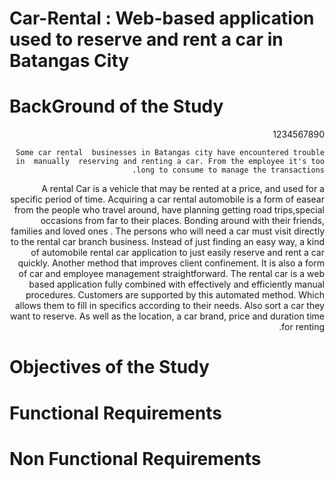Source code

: #  Car-Rental : Web-based application used to reserve and rent a car in Batangas City


# BackGround of the Study

<div dir="rtl">
  
 1234567890
  
	Some car rental  businesses in Batangas city have encountered trouble in  manually  reserving and renting a car. From the employee it's too long to consume to manage the transactions. 
A  rental Car is  a vehicle that may be rented at a price, and used for a specific period of time.
Acquiring a car rental automobile is a  form of easear from the people who travel around, have planning getting road trips,special occasions from far to their places. Bonding around with their friends, families and loved  ones . The persons who will need a car must visit directly to the rental car branch business. Instead of just finding an easy way, a kind of automobile rental car application to just easily reserve and rent a car quickly. Another method that  improves client confinement. It is also a form of car and  employee management straightforward. 
	The rental car is a web based application fully combined with effectively and efficiently manual procedures. Customers are supported by this automated method. Which allows them to fill in specifics according to their needs. Also sort a car they want to reserve. As well as the location, a car brand, price and duration time for renting.


</div>







# Objectives of the Study









# Functional Requirements













# Non Functional Requirements
















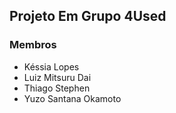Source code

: ## Projeto Em Grupo 4Used
### Membros
- Késsia Lopes
- Luiz Mitsuru Dai
- Thiago Stephen
- Yuzo Santana Okamoto
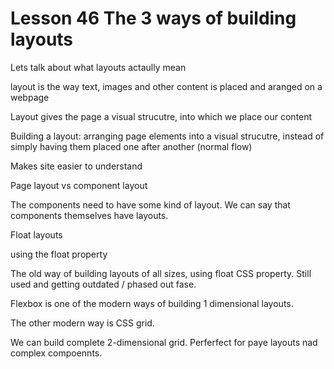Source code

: # Lesson 46 The 3 ways of building layouts

Lets talk about what layouts actaully mean

layout is the way text, images and other content is placed and aranged on a webpage

Layout gives the page a visual strucutre, into which we place our content

Building a layout: arranging page elements into a visual strucutre, instead of simply having them placed one after another (normal flow)

Makes site easier to understand

Page layout vs component layout

The components need to have some kind of layout. We can say that components themselves have layouts.

Float layouts

using the float property

The old way of building layouts of all sizes, using float CSS property. Still used and getting outdated / phased out fase.

Flexbox is one of the modern ways of building 1 dimensional layouts.

The other modern way is CSS grid.

We can build complete 2-dimensional grid. Perferfect for paye layouts nad complex compoennts.
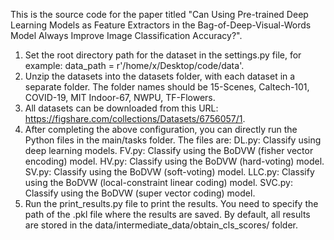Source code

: This is the source code for the paper titled "Can Using Pre-trained Deep Learning Models as Feature Extractors in the Bag-of-Deep-Visual-Words Model Always Improve Image Classification Accuracy?".

1. Set the root directory path for the dataset in the settings.py file, for example: data_path = r'/home/x/Desktop/code/data'.
2. Unzip the datasets into the datasets folder, with each dataset in a separate folder. The folder names should be 15-Scenes, Caltech-101, COVID-19, MIT Indoor-67, NWPU, TF-Flowers.
3. All datasets can be downloaded from this URL: https://figshare.com/collections/Datasets/6756057/1.
4. After completing the above configuration, you can directly run the Python files in the main/tasks folder. The files are:
        DL.py: Classify using deep learning models.
        FV.py: Classify using the BoDVW (fisher vector encoding) model.
        HV.py: Classify using the BoDVW (hard-voting) model.
        SV.py: Classify using the BoDVW (soft-voting) model.
        LLC.py: Classify using the BoDVW (local-constraint linear coding) model.
        SVC.py: Classify using the BoDVW (super vector coding) model.
5. Run the print_results.py file to print the results. You need to specify the path of the .pkl file where the results are saved. By default, all results are stored in the data/intermediate_data/obtain_cls_scores/ folder.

++++++++++++++++++++

**What you will do:**
All lines in the data above from the one with "The components need" through the one with "The old way" must be repeated exactly, and no others.

**Output:**
The components need to have some kind of layout. We can say that components themselves have layouts.

Float layouts

using the float property

The old way of building layouts of all sizes, using float CSS property. Still used and getting outdated / phased out fase.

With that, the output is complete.